Attention

A much smarter man than me would have constructed this with exhaustive research and extensive footnoting, and done all this as perhaps a sort of essay on the subject in philosophy class, instead of what I did, which was to do a bunch of reading thne set aside the topic for an easier one that complained about videogames. Instead you have me, running through a very surface-level skim of what Facebook and advertising should mean, to you, as a consumer of web content.

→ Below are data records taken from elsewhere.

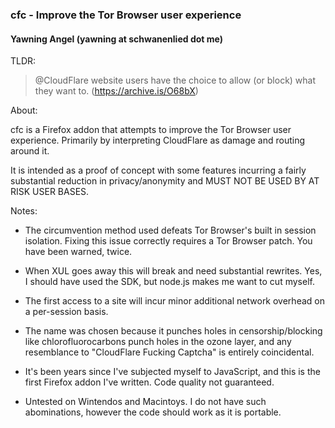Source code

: ### cfc - Improve the Tor Browser user experience
#### Yawning Angel (yawning at schwanenlied dot me)

TLDR:

> @CloudFlare website users have the choice to allow (or block)
> what they want to. (https://archive.is/O68bX)

About:

cfc is a Firefox addon that attempts to improve the Tor Browser user
experience.  Primarily by interpreting CloudFlare as damage and routing
around it.

It is intended as a proof of concept with some features incurring a
fairly substantial reduction in privacy/anonymity and MUST NOT BE USED BY
AT RISK USER BASES.

Notes:

 * The circumvention method used defeats Tor Browser's built in session
   isolation.  Fixing this issue correctly requires a Tor Browser patch.
   You have been warned, twice.

 * When XUL goes away this will break and need substantial rewrites.  Yes,
   I should have used the SDK, but node.js makes me want to cut myself.

 * The first access to a site will incur minor additional network overhead
   on a per-session basis.

 * The name was chosen because it punches holes in censorship/blocking like
   chlorofluorocarbons punch holes in the ozone layer, and any resemblance
   to "CloudFlare Fucking Captcha" is entirely coincidental.

 * It's been years since I've subjected myself to JavaScript, and this is
   the first Firefox addon I've written.  Code quality not guaranteed.

 * Untested on Wintendos and Macintoys.  I do not have such abominations,
   however the code should work as it is portable.


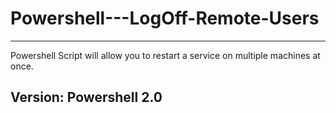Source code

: # Powershell---LogOff-Remote-Users
--------------------------------------------

Powershell Script will allow you to restart a service on multiple machines at once.


Version: Powershell 2.0
-----------------------------
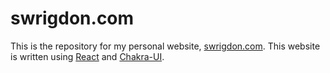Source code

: # swrigdon.com

This is the repository for my personal website, [swrigdon.com](https://www.swrigdon.com).
This website is written using [React](https://react.dev/) and [Chakra-UI](https://chakra-ui.com/).
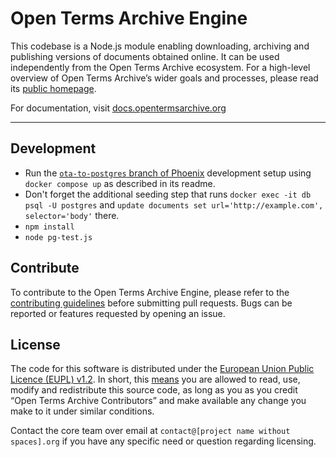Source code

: # Open Terms Archive Engine

This codebase is a Node.js module enabling downloading, archiving and publishing versions of documents obtained online. It can be used independently from the Open Terms Archive ecosystem. For a high-level overview of Open Terms Archive’s wider goals and processes, please read its [public homepage](https://opentermsarchive.org).

For documentation, visit [docs.opentermsarchive.org](https://docs.opentermsarchive.org/)

- - -
## Development

* Run the [`ota-to-postgres` branch of Phoenix](https://github.com/tosdr/edit.tosdr.org/tree/ota-to-postgres?tab=readme-ov-file#development) development setup using `docker compose up` as described in its readme.
* Don't forget the additional seeding step that runs `docker exec -it db psql -U postgres` and `update documents set url='http://example.com', selector='body'` there.
* `npm install`
* `node pg-test.js`

## Contribute

To contribute to the Open Terms Archive Engine, please refer to the [contributing guidelines](CONTRIBUTING.md) before submitting pull requests. Bugs can be reported or features requested by opening an issue.

## License

The code for this software is distributed under the [European Union Public Licence (EUPL) v1.2](https://joinup.ec.europa.eu/collection/eupl/eupl-text-eupl-12). In short, this [means](https://choosealicense.com/licenses/eupl-1.2/) you are allowed to read, use, modify and redistribute this source code, as long as you as you credit “Open Terms Archive Contributors” and make available any change you make to it under similar conditions.

Contact the core team over email at `contact@[project name without spaces].org` if you have any specific need or question regarding licensing.
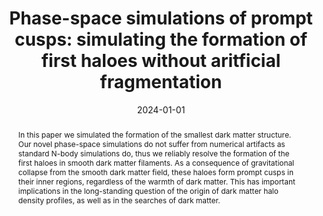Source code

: ---
title: 'Phase-space simulations of prompt cusps: simulating the formation of first haloes without aritficial fragmentation'

# Authors
# If you created a profile for a user (e.g. the default `admin` user), write the username (folder name) here
# and it will be replaced with their full name and linked to their profile.
authors:
  - admin

# Author notes (optional)
#author_notes:
#  - 'Equal contribution'
#  - 'Equal contribution'

date: '2024-01-01'
doi: ''

# Schedule page publish date (NOT publication's date).
#publishDate: '2017-01-01T00:00:00Z'

# Publication type.
# Accepts a single type but formatted as a YAML list (for Hugo requirements).
# Enter a publication type from the CSL standard.
#publication_types: ['paper-conference']

# Publication name and optional abbreviated publication name.
publication: In MNRAS
publication_short: In *MNRAS*

abstract: In this paper we simulated the formation of the smallest dark matter structure. Our novel phase-space simulations do not suffer from numerical artifacts as standard N-body simulations do, thus we reliably resolve the formation of the first haloes in smooth dark matter filaments. As a consequence of gravitational collapse from the smooth dark matter field, these haloes form prompt cusps in their inner regions, regardless of the warmth of dark matter. This has important implications in the long-standing question of the origin of dark matter halo density profiles, as well as in the searches of dark matter. 

# Summary. An optional shortened abstract.
summary: In this paper we simulated the formation of the smallest dark matter structure. Our novel phase-space simulations do not suffer from numerical artifacts as standard N-body simulations do, thus we reliably resolve the formation of the first haloes in smooth dark matter filaments. As a consequence of gravitational collapse from the smooth dark matter field, these haloes form prompt cusps in their inner regions, regardless of the warmth of dark matter. This has important implications in the long-standing question of the origin of dark matter halo density profiles, as well as in the searches of dark matter. 

tags:
  - Formation of smallest dark matter structure

# Display this page in the Featured widget?
featured: true

# Custom links (uncomment lines below)
links:
 - name: arxiv
   url: https://arxiv.org/pdf/2309.05707

url_pdf: ''
url_code: ''
url_dataset: ''
url_poster: ''
url_project: ''
url_slides: ''
url_source: ''
url_video: ''

# Featured image
# To use, add an image named `featured.jpg/png` to your page's folder.
image:
  caption: 'High resolution simulation of the formation of a first generation halo in a dark matter filament.'
  focal_point: ''
  preview_only: false

# Associated Projects (optional).
#   Associate this publication with one or more of your projects.
#   Simply enter your project's folder or file name without extension.
#   E.g. `internal-project` references `content/project/internal-project/index.md`.
#   Otherwise, set `projects: []`.
projects: []
#- example

# Slides (optional).
#   Associate this publication with Markdown slides.
#   Simply enter your slide deck's filename without extension.
#   E.g. `slides: "example"` references `content/slides/example/index.md`.
#   Otherwise, set `slides: ""`.
slides: ""
---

The great fear of the moral guardians as people grew up in the post-Reagan era was that we human beings, raised with television all around us, just like them, would wind up completely dominated by massive, obtrusive advertising. We’d live a branded life, we’d have no idea or way to handle the world outside of the advertisement before us. Slaves to the whims of corporate entities that sought to manipulate our gooey, impressionable brains. Open your wallets and hail the symbol, right? Essentially, the fear was that advertisement as part of our lives would remove our free will.

That’s the fear.

A little experiment for you, if you’d be so kind. Take a normal trip in your life, like a simple little journey to the store, or a walk to the park and back. Not only is that good exercise, but it puts you out in the physical space of your world, of your culture. This time, note the advertising around you. Count how many times you see a brand, how many times you see an advertisement. I did this on a trip to my university classes of a morning, and I counted around a hundred and thirty on a twenty minute bus trip. T-shirts, hats, banners on walls, papers taped to poles – and I’m not the sharpest-eyed guy. I know there were almost definitely ones I missed.

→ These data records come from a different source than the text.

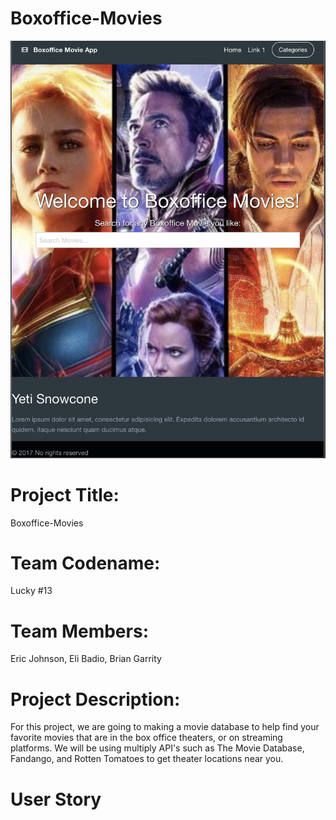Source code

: # Boxoffice-Movies

<img src="assets/images/Screen Shot 2020-09-12 at 10.43.42 PM.png">

# Project Title:
Boxoffice-Movies

# Team Codename:
Lucky #13

# Team Members:
Eric Johnson, Eli Badio, Brian Garrity 

# Project Description:
For this project, we are going to making a movie database to help find your favorite movies that are in the box office theaters, or on streaming platforms. We will be using multiply API's such as The Movie Database, Fandango, and Rotten Tomatoes to get theater locations near you. 

# User Story 


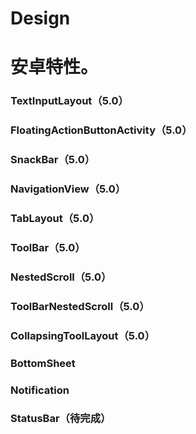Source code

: # Design
安卓特性。
=========
### TextInputLayout（5.0）
### FloatingActionButtonActivity（5.0）
### SnackBar（5.0）
### NavigationView（5.0）
### TabLayout（5.0）
### ToolBar（5.0）
### NestedScroll（5.0）
### ToolBarNestedScroll（5.0）
### CollapsingToolLayout（5.0）
### BottomSheet
### Notification
### StatusBar（待完成）
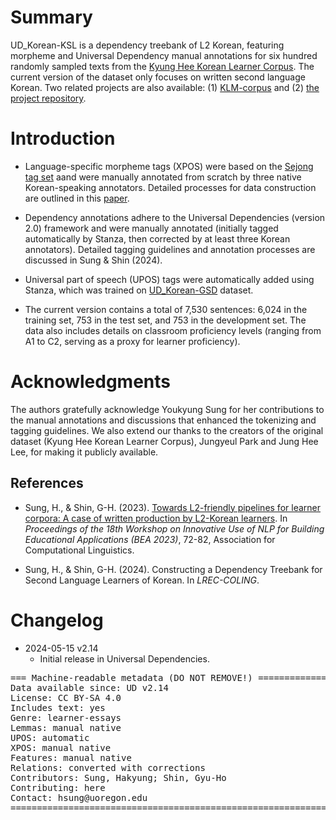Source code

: # Summary

UD_Korean-KSL is a dependency treebank of L2 Korean, featuring morpheme and Universal Dependency manual annotations for six hundred randomly sampled texts from the [Kyung Hee Korean Learner Corpus](https://github.com/jungyeul/korean-learner-corpus). The current version of the dataset only focuses on written second language Korean. Two related projects are also available: (1) [KLM-corpus](https://github.com/NLPxL2Korean/KLM-corpus) and (2) [the project repository](https://github.com/NLPxL2Korean/L2KW-corpus).

# Introduction

- Language-specific morpheme tags (XPOS) were based on the [Sejong tag set](https://github.com/NLPxL2Korean/L2KW-corpus) aand were manually annotated from scratch by three native Korean-speaking annotators. Detailed processes for data construction are outlined in this [paper](https://aclanthology.org/2023.bea-1.6/).

- Dependency annotations adhere to the Universal Dependencies (version 2.0) framework and were manually annotated (initially tagged automatically by Stanza, then corrected by at least three Korean annotators). Detailed tagging guidelines and annotation processes are discussed in Sung & Shin (2024).

- Universal part of speech (UPOS) tags were automatically added using Stanza, which was trained on [UD_Korean-GSD](https://github.com/UniversalDependencies/UD_Korean-GSD) dataset.

- The current version contains a total of 7,530 sentences: 6,024 in the training set, 753 in the test set, and 753 in the development set. The data also includes details on classroom proficiency levels (ranging from A1 to C2, serving as a proxy for learner proficiency).

# Acknowledgments

The authors gratefully acknowledge Youkyung Sung for her contributions to the manual annotations and discussions that enhanced the tokenizing and tagging guidelines. We also extend our thanks to the creators of the original dataset (Kyung Hee Korean Learner Corpus), Jungyeul Park and Jung Hee Lee, for making it publicly available.

## References

* Sung, H., & Shin, G-H. (2023). [Towards L2-friendly pipelines for learner corpora: A case of written production by L2-Korean learners](https://aclanthology.org/2023.bea-1.6/). In *Proceedings of the 18th Workshop on Innovative Use of NLP for Building Educational Applications (BEA 2023)*, 72-82, Association for Computational Linguistics. 

* Sung, H., & Shin, G-H. (2024). Constructing a Dependency Treebank for Second Language Learners of Korean. In *LREC-COLING*.

# Changelog

* 2024-05-15 v2.14
  * Initial release in Universal Dependencies.


<pre>
=== Machine-readable metadata (DO NOT REMOVE!) ================================
Data available since: UD v2.14
License: CC BY-SA 4.0
Includes text: yes
Genre: learner-essays
Lemmas: manual native
UPOS: automatic
XPOS: manual native
Features: manual native
Relations: converted with corrections
Contributors: Sung, Hakyung; Shin, Gyu-Ho
Contributing: here
Contact: hsung@uoregon.edu
===============================================================================
</pre>
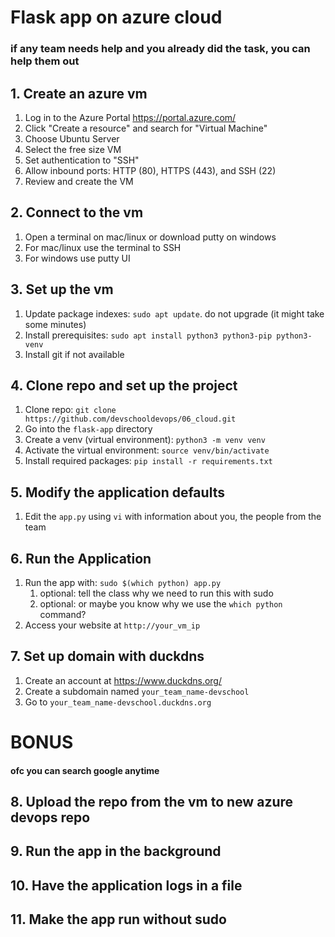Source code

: # Flask app on azure cloud
### if any team needs help and you already did the task, you can help them out

## 1. Create an azure vm
1. Log in to the Azure Portal https://portal.azure.com/
2. Click "Create a resource" and search for "Virtual Machine"
3. Choose Ubuntu Server
4. Select the free size VM
5. Set authentication to "SSH"
6. Allow inbound ports: HTTP (80), HTTPS (443), and SSH (22)
7. Review and create the VM

## 2. Connect to the vm
1. Open a terminal on mac/linux or download putty on windows
2. For mac/linux use the terminal to SSH
3. For windows use putty UI

## 3. Set up the vm
1. Update package indexes: `sudo apt update`. do not upgrade (it might take some minutes)
2. Install prerequisites: `sudo apt install python3 python3-pip python3-venv`
3. Install git if not available

## 4. Clone repo and set up the project
1. Clone repo: `git clone https://github.com/devschooldevops/06_cloud.git`
2. Go into the `flask-app` directory
3. Create a venv (virtual environment): `python3 -m venv venv`
4. Activate the virtual environment: `source venv/bin/activate`
5. Install required packages: `pip install -r requirements.txt`

## 5. Modify the application defaults
1. Edit the `app.py` using `vi` with information about you, the people from the team

## 6. Run the Application
1. Run the app with: `sudo $(which python) app.py`
   1. optional: tell the class why we need to run this with sudo
   1. optional: or maybe you know why we use the `which python` command?
2. Access your website at `http://your_vm_ip`

## 7. Set up domain with duckdns
1. Create an account at https://www.duckdns.org/
2. Create a subdomain named `your_team_name-devschool`
3. Go to `your_team_name-devschool.duckdns.org`

# BONUS
#### ofc you can search google anytime
## 8. Upload the repo from the vm to new azure devops repo

## 9. Run the app in the background

## 10. Have the application logs in a file

## 11. Make the app run without sudo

You are surrounded by advertising.

It does almost nothing.

What most people didn’t realise was that advertising is just like birdsong and tree leaf patterns. We are amazing at ignoring the world. We are breathtakingly good at the simple task of taking everything around us that is vying for our attention and telling about 99% of it to get stuffed. We’re so good at this that noticing more things is actually called Attention Deficit. People outside of advertising complain about ads being dominating, ads overtaking the world, ads with enormous influence…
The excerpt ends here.